Videogames: A tug of war

Let’s get one thing clear. I’ve never read anything by James Newman before other than “Chapter 2: What’s a videogame? Rules, puzzles and simulation” – without reading Chapter 1 or a preamble, it’s hard to say where James Newman sits on the pantheon of videogame scholars.

To say that this chapter iritated and angered me beyond belief would be the understatement of the millennium. The problem starts with defining what a videogame is. The working, though quite broad, definition offered by Frasca (2001, cited in Newman, 2004, p. 27) worked quite well for me. Frasca says that a videogame is:

any forms of computer-based entertainment software, either textual or image-based, using any electronic platform such as personal computers or consoles and involving one or multiple players in a physical or networked environment

So why-oh-why is Newman even mentioning the likes of Furby or Sony’s AIBO as being possibly thought of as a “videogame” because they are computer-based. Well, if you followed that line of thinking, you may as well chuck in the microwave and the washing machine to boot; after all, they are computer based as well you know! He then tells us about the two schools of thought on videogames, the narratologists (story telling) and the ludologists (game playing) arguing what makes a videogame what it is today. It’s at this point that I lose the will to live as for me, the very nature of videogames lies in the term itself “video” (as in screen) and “game” (as in to play). This argument to define “videogame” becomes rather belaboured and futile. Even the deployment of game genres (Berens & Howard, 2001, cited in Newman, 2005, p. 12), those of:

  • Action and Adventure
  • Driving and Racing
  • First-Person Shooter
  • Platforms and Puzzles
  • Roleplaying
  • Strategy and Simulation
  • Sports and Beat ’em-ups

becomes belittled and not worthy of scholastic scrutiny – and that is what is at the heart of all this, dare I say it, nonsense. Making videogames a “respectable” subject discipline that is recognised for it’s academic rigour and scholastic standing. I know some of my more cynical colleagues with scoff at Newman for using his book to justify is monthly salary – well I don’t know about that.

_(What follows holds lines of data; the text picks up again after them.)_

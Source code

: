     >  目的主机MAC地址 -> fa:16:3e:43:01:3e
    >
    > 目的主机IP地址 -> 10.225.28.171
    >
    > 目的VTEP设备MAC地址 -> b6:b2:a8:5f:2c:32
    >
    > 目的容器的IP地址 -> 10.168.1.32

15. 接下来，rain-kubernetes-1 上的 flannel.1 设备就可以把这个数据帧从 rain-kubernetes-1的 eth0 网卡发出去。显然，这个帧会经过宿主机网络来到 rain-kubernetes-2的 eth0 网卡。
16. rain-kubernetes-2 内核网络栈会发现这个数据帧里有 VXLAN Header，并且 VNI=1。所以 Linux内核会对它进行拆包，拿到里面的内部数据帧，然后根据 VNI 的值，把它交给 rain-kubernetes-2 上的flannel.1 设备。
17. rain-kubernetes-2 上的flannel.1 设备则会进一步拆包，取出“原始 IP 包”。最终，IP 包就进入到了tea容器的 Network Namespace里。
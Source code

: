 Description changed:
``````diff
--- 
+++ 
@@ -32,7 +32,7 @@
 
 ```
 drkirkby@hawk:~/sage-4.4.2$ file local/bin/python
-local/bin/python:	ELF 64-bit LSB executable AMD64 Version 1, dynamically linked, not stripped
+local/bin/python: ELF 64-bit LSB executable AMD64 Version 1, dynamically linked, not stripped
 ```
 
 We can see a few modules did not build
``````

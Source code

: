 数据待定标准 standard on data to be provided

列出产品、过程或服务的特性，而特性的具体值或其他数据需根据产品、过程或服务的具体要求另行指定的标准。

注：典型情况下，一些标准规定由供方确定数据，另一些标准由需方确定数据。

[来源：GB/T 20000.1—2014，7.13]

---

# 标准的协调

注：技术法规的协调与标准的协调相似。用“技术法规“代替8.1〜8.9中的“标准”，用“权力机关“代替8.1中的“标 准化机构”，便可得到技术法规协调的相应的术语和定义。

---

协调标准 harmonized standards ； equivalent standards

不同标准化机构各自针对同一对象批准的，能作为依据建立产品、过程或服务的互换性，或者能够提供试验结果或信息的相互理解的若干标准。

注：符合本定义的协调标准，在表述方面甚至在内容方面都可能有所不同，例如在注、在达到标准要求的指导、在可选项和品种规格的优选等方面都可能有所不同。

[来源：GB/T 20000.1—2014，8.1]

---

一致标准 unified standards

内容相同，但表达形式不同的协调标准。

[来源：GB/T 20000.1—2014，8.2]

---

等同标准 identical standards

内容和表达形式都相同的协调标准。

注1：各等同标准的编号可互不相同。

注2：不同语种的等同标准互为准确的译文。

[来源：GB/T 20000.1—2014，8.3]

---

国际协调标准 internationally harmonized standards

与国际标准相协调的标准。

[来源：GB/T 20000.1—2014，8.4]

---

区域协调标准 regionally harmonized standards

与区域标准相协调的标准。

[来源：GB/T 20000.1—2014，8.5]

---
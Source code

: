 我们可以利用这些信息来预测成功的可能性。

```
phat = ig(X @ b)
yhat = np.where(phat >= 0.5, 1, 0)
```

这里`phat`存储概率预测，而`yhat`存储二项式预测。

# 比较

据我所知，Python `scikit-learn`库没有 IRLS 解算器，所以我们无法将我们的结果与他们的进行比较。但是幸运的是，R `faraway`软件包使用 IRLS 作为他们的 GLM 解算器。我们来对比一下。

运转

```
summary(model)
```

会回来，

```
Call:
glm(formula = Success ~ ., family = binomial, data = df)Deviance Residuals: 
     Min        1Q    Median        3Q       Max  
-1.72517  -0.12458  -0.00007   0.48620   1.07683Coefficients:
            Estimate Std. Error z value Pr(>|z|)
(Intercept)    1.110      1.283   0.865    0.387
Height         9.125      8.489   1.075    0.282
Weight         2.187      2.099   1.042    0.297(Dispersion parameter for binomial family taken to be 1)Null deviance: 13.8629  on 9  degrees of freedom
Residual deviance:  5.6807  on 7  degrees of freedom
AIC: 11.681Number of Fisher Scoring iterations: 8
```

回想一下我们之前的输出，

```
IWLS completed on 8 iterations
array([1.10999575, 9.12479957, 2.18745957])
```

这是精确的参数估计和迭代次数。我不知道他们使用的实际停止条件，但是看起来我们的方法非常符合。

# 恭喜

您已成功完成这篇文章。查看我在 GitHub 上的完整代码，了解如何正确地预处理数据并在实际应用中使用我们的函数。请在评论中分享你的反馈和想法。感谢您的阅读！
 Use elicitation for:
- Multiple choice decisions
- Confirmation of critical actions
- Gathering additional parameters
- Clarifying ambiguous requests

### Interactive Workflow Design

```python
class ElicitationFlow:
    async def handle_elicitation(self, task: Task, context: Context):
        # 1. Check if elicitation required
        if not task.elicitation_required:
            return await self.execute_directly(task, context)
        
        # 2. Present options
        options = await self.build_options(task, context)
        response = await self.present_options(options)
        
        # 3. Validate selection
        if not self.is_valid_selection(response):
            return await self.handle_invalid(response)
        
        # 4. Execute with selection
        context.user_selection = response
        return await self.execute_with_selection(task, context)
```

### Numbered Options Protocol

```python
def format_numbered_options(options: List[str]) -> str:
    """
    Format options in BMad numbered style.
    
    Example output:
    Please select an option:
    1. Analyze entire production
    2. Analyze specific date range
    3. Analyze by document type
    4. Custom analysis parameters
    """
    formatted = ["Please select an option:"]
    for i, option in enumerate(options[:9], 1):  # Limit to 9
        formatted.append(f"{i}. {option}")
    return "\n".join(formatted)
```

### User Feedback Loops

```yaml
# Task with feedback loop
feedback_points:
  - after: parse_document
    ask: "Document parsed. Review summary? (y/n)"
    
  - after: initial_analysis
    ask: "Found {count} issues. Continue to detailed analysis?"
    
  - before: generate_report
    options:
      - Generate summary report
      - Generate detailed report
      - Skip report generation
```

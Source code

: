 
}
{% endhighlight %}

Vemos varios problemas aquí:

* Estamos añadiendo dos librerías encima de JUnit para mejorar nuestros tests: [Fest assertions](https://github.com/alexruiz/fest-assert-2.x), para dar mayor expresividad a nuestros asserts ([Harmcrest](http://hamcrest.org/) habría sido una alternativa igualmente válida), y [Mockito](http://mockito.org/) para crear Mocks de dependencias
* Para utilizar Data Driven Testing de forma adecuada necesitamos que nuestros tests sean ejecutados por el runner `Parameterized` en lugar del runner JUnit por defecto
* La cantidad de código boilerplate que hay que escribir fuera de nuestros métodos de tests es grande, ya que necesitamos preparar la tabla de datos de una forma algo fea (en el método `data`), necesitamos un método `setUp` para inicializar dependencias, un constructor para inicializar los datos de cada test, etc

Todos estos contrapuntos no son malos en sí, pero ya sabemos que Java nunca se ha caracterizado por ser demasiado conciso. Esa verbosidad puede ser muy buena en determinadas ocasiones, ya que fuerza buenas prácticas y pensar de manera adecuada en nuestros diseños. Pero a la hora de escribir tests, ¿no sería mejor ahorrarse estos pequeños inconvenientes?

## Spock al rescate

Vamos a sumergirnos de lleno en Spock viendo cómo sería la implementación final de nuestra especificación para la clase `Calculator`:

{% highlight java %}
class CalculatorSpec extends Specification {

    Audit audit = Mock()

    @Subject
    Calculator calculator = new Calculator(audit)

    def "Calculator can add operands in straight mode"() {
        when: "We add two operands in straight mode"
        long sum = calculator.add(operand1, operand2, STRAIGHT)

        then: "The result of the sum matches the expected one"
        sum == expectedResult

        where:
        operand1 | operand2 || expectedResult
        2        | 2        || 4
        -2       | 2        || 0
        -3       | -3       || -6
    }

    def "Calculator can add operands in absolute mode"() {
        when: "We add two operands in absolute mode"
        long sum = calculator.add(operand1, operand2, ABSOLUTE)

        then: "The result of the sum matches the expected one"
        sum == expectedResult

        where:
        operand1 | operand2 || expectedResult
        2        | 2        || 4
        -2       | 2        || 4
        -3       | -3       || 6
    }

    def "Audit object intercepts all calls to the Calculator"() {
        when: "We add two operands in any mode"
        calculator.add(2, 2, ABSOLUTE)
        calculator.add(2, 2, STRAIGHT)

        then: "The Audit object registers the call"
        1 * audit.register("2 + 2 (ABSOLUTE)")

The videogame and the various genres does exactly what it says on the tin – that is the nature of the beast. Alongside the videogame, sits the arcade game, the slot-machine game, the mobile device game, the text-based game, etc. as these are part of the same computer-game based continuum. It’s the chain of gaming evolution that can be traced and catalogued. Upon this evolutionary scale are those who have survived and those who have become extinct; there are those that have evolved and metamorphised into some new and those that have made minor enhancements and are instantly recognisable.

Most of the reasoned arguments came from Newman’s references and not Newman himself (but of course, I could have entirely missed that for being impossibly annoyed with his “scholarly” work). I put this question to my partner’s two sons who are both ardent gamers. I asked them: “what is a videogame?” They said a videogame should be:

  • entertaining
  • challenging
  • have good characters
  • have a good plot / story
  • good graphics (which would suggest that it is screen based)
  • good sound / music
  • totally immersive (my word, not theirs, but that is what they meant)
  • engaging

I’ve rattled off a list of characteristics that get mentioned in both Newman’s and Gee’s work as to what defines a videogame. To say that Newman’s chapter iritated and angered me beyond belief would be the understatement of the millennium!

References

Gee, J.P. (2007). What Video Games Have To Teach Us About Learning And Literacy (Revised and Updated Edition). New York, Hampshire: Palgrave Macmillan.

Newman, J. (2004). Videogames. London: Routledge.